FACEBOOK BERUJUNG PENJARA : Ervani Disebut Bebas Atas Desakan Masyarakat?

Warga pendukung Ervani Emi Handyani membawa spanduk yang meminta hakim memutus perkara sesuai suara rakyat. Spanduk itu dibentangkan jelang tahap-tahap akhir persidangan perkara pencemaran nama baik lewat facebook melibatkan Ervani. Gambar diambil Kamis (11/12/2014). (JIBI/Harian Jogja - Bhekti Suryani)
07 Januari 2015 08:40 WIB Bhekti Suryani Bantul Share :

Facebook berujung penjara antara Ervani Emi Handayani dan Dyah Sarastuti masih berujung panjang. Sebab penuntut tidak menerima putusan hakim.
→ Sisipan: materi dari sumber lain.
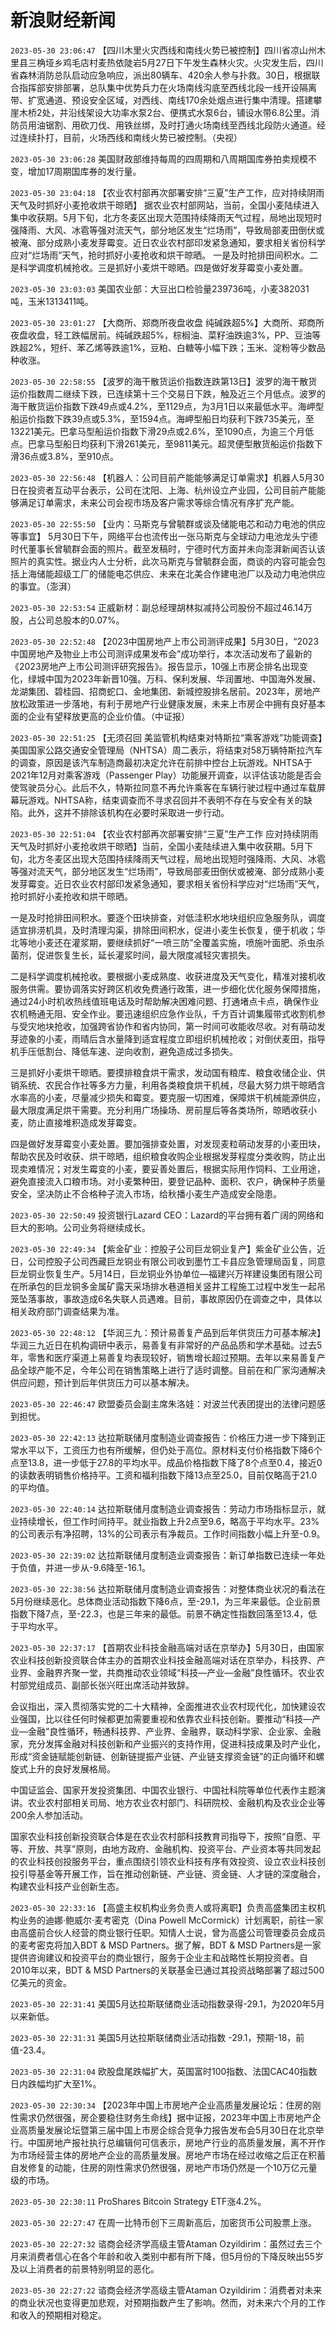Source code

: # 新浪财经新闻
`2023-05-30 23:06:47` 【四川木里火灾西线和南线火势已被控制】四川省凉山州木里县三桷垭乡鸡毛店村麦热依陡岩5月27日下午发生森林火灾。火灾发生后，四川省森林消防总队启动应急响应，派出80辆车、420余人参与扑救。30日，根据联合指挥部安排部署，总队集中优势兵力在火场南线沟底至西线北段一线开设隔离带、扩宽通道、预设安全区域，对西线、南线170余处烟点进行集中清理。搭建攀崖木桥2处，并沿线架设大功率水泵2台、便携式水泵6台，铺设水带6.8公里。消防员用油锯割、用砍刀伐、用铁丝绑，及时打通火场南线至西线北段防火通道。经过连续扑打，目前，火场西线和南线火势已被控制。（央视）

`2023-05-30 23:06:28` 美国财政部维持每周的四周期和八周期国库券拍卖规模不变，增加17周期国库券的发行量。

`2023-05-30 23:04:18` 【农业农村部再次部署安排“三夏”生产工作，应对持续阴雨天气及时抓好小麦抢收烘干晾晒】 据农业农村部网站，当前，全国小麦陆续进入集中收获期。5月下旬，北方冬麦区出现大范围持续降雨天气过程，局地出现短时强降雨、大风、冰雹等强对流天气，部分地区发生“烂场雨”，导致局部麦田倒伏或被淹、部分成熟小麦发芽霉变。近日农业农村部印发紧急通知，要求相关省份科学应对“烂场雨”天气，抢时抓好小麦抢收和烘干晾晒。 一是及时抢排田间积水。二是科学调度机械抢收。三是抓好小麦烘干晾晒。四是做好发芽霉变小麦处置。

`2023-05-30 23:03:03` 美国农业部：大豆出口检验量239736吨，小麦382031吨，玉米1313411吨。

`2023-05-30 23:01:27` 【大商所、郑商所夜盘收盘 纯碱跌超5%】大商所、郑商所夜盘收盘，轻工跌幅居前。纯碱跌超5%，棕榈油、菜籽油跌逾3%，PP、豆油等跌超2%，短纤、苯乙烯等跌逾1%，豆粕、白糖等小幅下跌；玉米、淀粉等少数品种收涨。

`2023-05-30 22:58:55` 【波罗的海干散货运价指数连跌第13日】波罗的海干散货运价指数周二继续下跌，已连续第十三个交易日下跌，触及近三个月低点。波罗的海干散货运价指数下跌49点或4.2%，至1129点，为3月1日以来最低水平。海岬型船运价指数下跌39点或5.3%，至1594点。海岬型船日均获利下跌735美元，至13221美元。巴拿马型船运价指数下滑29点或2.6%，至1090点，为逾三个月低点。巴拿马型船日均获利下滑261美元，至9811美元。超灵便型散货船运价指数下滑36点或3.8%，至910点。

`2023-05-30 22:56:48` 【机器人：公司目前产能能够满足订单需求】机器人5月30日在投资者互动平台表示，公司在沈阳、上海、杭州设立产业园，公司目前产能能够满足订单需求，未来公司会视市场及客户需求等综合情况有序扩充产能。

`2023-05-30 22:55:50` 【业内：马斯克与曾毓群或谈及储能电芯和动力电池的供应等事宜】 5月30日下午，网络平台也流传出一张马斯克与全球动力电池龙头宁德时代董事长曾毓群会面的照片。截至发稿时，宁德时代方面并未向澎湃新闻否认该照片的真实性。据业内人士分析，此次马斯克与曾毓群会面，商谈的内容可能会包括上海储能超级工厂的储能电芯供应、未来在北美合作建电池厂以及动力电池供应的事宜。（澎湃）

`2023-05-30 22:53:54` 正威新材：副总经理胡林拟减持公司股份不超过46.14万股，占公司总股本的0.07%。

`2023-05-30 22:52:48` 【2023中国房地产上市公司测评成果】5月30日，“2023中国房地产及物业上市公司测评成果发布会”成功举行，本次活动发布了最新的《2023房地产上市公司测评研究报告》。报告显示，10强上市房企排名出现变化，绿城中国为2023年新晋10强。万科、保利发展、华润置地、中国海外发展、龙湖集团、碧桂园、招商蛇口、金地集团、新城控股排名居前。2023年，房地产放松政策进一步落地，有利于房地产行业健康发展，未来上市房企中拥有良好基本面的企业有望释放更高的企业价值。（中证报）

`2023-05-30 22:51:25`   【无须召回 美监管机构结束对特斯拉“乘客游戏”功能调查】美国国家公路交通安全管理局（NHTSA）周二表示，将结束对58万辆特斯拉汽车的调查，原因是该汽车制造商最初决定允许在前排中控台上玩游戏。NHTSA于2021年12月对乘客游戏（Passenger Play）功能展开调查，以评估该功能是否会使驾驶员分心。此后不久，特斯拉同意不再允许乘客在车辆行驶过程中通过车载屏幕玩游戏。NHTSA称，结束调查而不寻求召回并不表明不存在与安全有关的缺陷。此外，这并不排除该机构在必要时采取进一步行动。

`2023-05-30 22:51:04`   【农业农村部再次部署安排“三夏”生产工作 应对持续阴雨天气及时抓好小麦抢收烘干晾晒】当前，全国小麦陆续进入集中收获期。5月下旬，北方冬麦区出现大范围持续降雨天气过程，局地出现短时强降雨、大风、冰雹等强对流天气，部分地区发生“烂场雨”，导致局部麦田倒伏或被淹、部分成熟小麦发芽霉变。近日农业农村部印发紧急通知，要求相关省份科学应对“烂场雨”天气，抢时抓好小麦抢收和烘干晾晒。

一是及时抢排田间积水。要逐个田块排查，对低洼积水地块组织应急服务队，调度适宜排涝机具，及时清理沟渠，排除田间积水，促进小麦生长恢复，便于机收；华北等地小麦还在灌浆期，要继续抓好“一喷三防”全覆盖实施，喷施叶面肥、杀虫杀菌剂，促进恢复生长，延长灌浆时间，最大限度减轻灾害损失。

二是科学调度机械抢收。要根据小麦成熟度、收获进度及天气变化，精准对接机收服务供需。要协调落实好跨区机收免费通行政策，进一步细化优化服务保障措施，通过24小时机收热线值班电话及时帮助解决困难问题、打通堵点卡点，确保作业农机畅通无阻、安全作业。要迅速组织应急作业队，千方百计调集履带式收割机参与受灾地块抢收，加强跨省协作和省内协同，第一时间可收能收尽收。对有萌动发芽迹象的小麦，雨晴后含水量降到适宜程度立即组织机械抢收；对倒伏麦田，指导机手压低割台、降低车速、逆向收割，避免造成过多损失。

三是抓好小麦烘干晾晒。要摸排粮食烘干需求，发动国有粮库、粮食收储企业、供销系统、农民合作社等多方力量，利用各类粮食烘干机械，尽最大努力烘干晾晒含水率高的小麦，尽量减少损失和霉变。要克服一切困难，保障烘干机械能源供应，最大限度满足烘干需要。充分利用广场操场、房前屋后等各类场所，晾晒收获小麦，防止直接堆积造成发芽霉变。

四是做好发芽霉变小麦处置。要加强排查处置，对发现麦粒萌动发芽的小麦田块，帮助农民及时收获、烘干晾晒，组织粮食收购企业根据发芽程度分类收购，防止出现卖难情况；对发生霉变的小麦，要妥善处置后，根据实际用作饲料、工业用途，避免直接流入口粮市场。对小麦繁种田，要登记品种、面积、农户，确保种子质量安全，坚决防止不合格种子流入市场，给秋播小麦生产造成安全隐患。

`2023-05-30 22:50:49` 投资银行Lazard CEO：Lazard的平台拥有着广阔的网络和巨大的影响。公司业务将继续成长。

`2023-05-30 22:49:34` 【紫金矿业：控股子公司巨龙铜业复产】紫金矿业公告，近日，公司控股子公司西藏巨龙铜业有限公司收到墨竹工卡县应急管理局函复，同意巨龙铜业恢复生产。5月14日，巨龙铜业外协单位—福建兴万祥建设集团有限公司在所承包的巨龙铜多金属矿露天采场排水巷道相关竖井工程施工过程中发生一起吊笼坠落事故，事故造成6名失联人员遇难。目前，事故原因仍在调查之中，具体以相关政府部门调查结果为准。

`2023-05-30 22:48:12` 【华润三九：预计易善复产品到后年供货压力可基本解决】华润三九近日在机构调研中表示，易善复有非常好的产品品质和学术基础。过去5年，零售和医疗渠道上易善复均表现较好，销售增长超过预期。去年以来易善复产品全球产能不足，今年公司在销售策略上进行了适时调整。目前在和厂家沟通解决供应问题，预计到后年供货压力可以基本解决。

`2023-05-30 22:46:47` 欧盟委员会副主席朱洛娃：对波兰代表团提出的法律问题感到担忧。

`2023-05-30 22:42:13` 达拉斯联储月度制造业调查报告：价格压力进一步下降到正常水平以下，工资压力也有所缓解，但仍处于高位。原材料支付价格指数下降6个点至13.8，进一步低于27.8的平均水平。成品价格指数下降了8个点至0.4，接近0的读数表明销售价格持平。工资和福利指数下降13点至25.0，目前仅略高于21.0的平均值。

`2023-05-30 22:40:14` 达拉斯联储月度制造业调查报告：劳动力市场指标显示，就业持续增长，但工作时间持平。就业指数上升2点至9.6，略高于平均水平。23%的公司表示有净招聘，13%的公司表示有净裁员。工作时间指数小幅上升至-0.9。

`2023-05-30 22:39:02` 达拉斯联储月度制造业调查报告：新订单指数已连续一年处于负值，并进一步从-9.6降至-16.1。

`2023-05-30 22:38:56` 达拉斯联储月度制造业调查报告：对整体商业状况的看法在5月份继续恶化。总体商业活动指数下降6点，至-29.1，为三年来最低。企业前景指数下降7点，至-22.3，也是三年来的最低。前景不确定性指数回落至13.4，低于平均水平。

`2023-05-30 22:37:17`   【首期农业科技金融高端对话在京举办】5月30日，由国家农业科技创新投资联合体主办的首期农业科技金融高端对话在京举办，科技界、产业界、金融界齐聚一堂，共商推动农业领域“科技—产业—金融”良性循环。农业农村部党组成员、副部长张兴旺出席活动并致辞。

会议指出，深入贯彻落实党的二十大精神，全面推进农业农村现代化，加快建设农业强国，比以往任何时候都更加需要重视和依靠农业科技创新。要推动“科技—产业—金融”良性循环，畅通科技界、产业界、金融界，联动科学家、企业家、金融家，充分发挥金融对科技创新和产业振兴的支持作用，促进科技成果及时产业化，形成“资金链赋能创新链、创新链提振产业链、产业链支撑资金链”的正向循环和螺旋式上升的良好发展格局。

中国证监会、国家开发投资集团、中国农业银行、中国社科院等单位代表作主题演讲。农业农村部相关司局、地方农业农村部门、科研院校、金融机构及农业企业等200余人参加活动。

国家农业科技创新投资联合体是在农业农村部科技教育司指导下，按照“自愿、平等、开放、共享”原则，由地方政府、金融机构、投资平台、产业资本等共同发起的农业科技创投服务平台，重点围绕引领农业科技有序有效投资、设立农业科技创投引导基金等开展工作，旨在推动创新链、产业链、资金链、人才链的深度融合，构建农业科技产业创新生态。

`2023-05-30 22:33:16`   【高盛主权机构业务负责人或将离职】负责高盛集团主权机构业务的迪娜·鲍威尔·麦考密克（Dina Powell McCormick）计划离职，前往一家由高盛前合伙人经营的商业银行任职。知情人士说，曾为高盛公司管理委员会成员的麦考密克将加入BDT & MSD Partners。据了解，BDT & MSD Partners是一家提供咨询建议和投资平台的商业银行，服务于企业主和战略性长期投资者。自2010年以来，BDT & MSD Partners的关联基金已通过其投资战略部署了超过500亿美元的资金。

`2023-05-30 22:31:41` 美国5月达拉斯联储商业活动指数录得-29.1，为2020年5月以来新低。

`2023-05-30 22:31:31` 美国5月达拉斯联储商业活动指数 -29.1，预期-18，前值-23.4。

`2023-05-30 22:31:04` 欧股盘尾跌幅扩大，英国富时100指数、法国CAC40指数日内跌幅均扩大至1%。

`2023-05-30 22:30:34` 【2023年中国上市房地产企业高质量发展论坛：住房的刚性需求仍然很强，房企要稳住财务生命线】据中证报，2023年中国上市房地产企业高质量发展论坛暨第三届中国上市房企综合竞争力报告发布会5月30日在北京举行。中国房地产报社执行总编辑何可信表示，房地产行业的高质量发展，离不开作为市场经营主体的房地产企业的高质量发展。房地产市场在经过收缩之后正在积蓄自发修复的动能，住房的刚性需求仍然很强，房地产市场仍然是一个10万亿元量级的市场。

`2023-05-30 22:30:11` ProShares Bitcoin Strategy ETF涨4.2%。

`2023-05-30 22:27:47` 在周一比特币创下三周新高后，加密货币公司股票上涨。

`2023-05-30 22:27:32` 谘商会经济学高级主管Ataman Ozyildirim：虽然过去三个月来消费者信心在各个年龄和收入类别中都有所下降，但5月份的下降反映出55岁及以上消费者的前景特别明显的恶化。

`2023-05-30 22:27:22` 谘商会经济学高级主管Ataman Ozyildirim：消费者对未来的商业状况也变得更加悲观，对预期指数产生了影响。然而，对未来六个月的工作和收入的预期相对稳定。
Harianjogja.com, BANTUL-Kuasa hukum penuntut, Dyah Sarastuti menilai Ervani bebas karena desakan masyarakat. Bukan karena penegakan hukum.

Achiel Suyanto, kuasa hukum Dyah Sarastuti menyatakan, kasasi merupakan langkah yang tepat.

"Itu hak jaksa, dan sudah tepat. Itu kan perbuatannya ada [memposting status] dan diakui kenapa dibebaskan itu aneh," ujar Achiel, Selasa (6/1/2015).

Achiel menilai keputusan hakim membebaskan Ervani bukan berdasarkan penegakan hukum melainkan karena desakan masyarakat.

"Bahaya kalau hakim memutuskan berdasarkan desakan masyarakat," paparnya.

Sementara itu kuasa hukum Ervani dari Lembaga Bantuan Hukum (LBH) Jogja, Syamsudin Nurseha menyatakan, bakal mengawal kasus ini hingga ke Mahkamah Agung. Boim sapaan akrabnya menilai, keputusan jaksa mengajukan kasasi terlalu tendensius.

"Kami paham jaksa terlalu tendensius, karena sejak awal kasus ini sangat kental dengan pesanan. Harusnya tidak usah diperpanjang, fakta di persidangan sudah jelas, bahwa status Ervani bukan tindak pidana," jelas Boim.

Hakim membebaskan Ervani karena status yang ia unggah tidak bermuatan pencemaran nama baik maupun penghinaan seperti yang diatur dalam KUHP serta diperkuat dengan keterangan dari sejumlah saksi ahli. Mulai dari saksi ahli bahasa, ahli pidana hingga tim perumus UU ITE menyatakan Ervani tidak dapat dijerat dengan pasal pencemaran nama baik.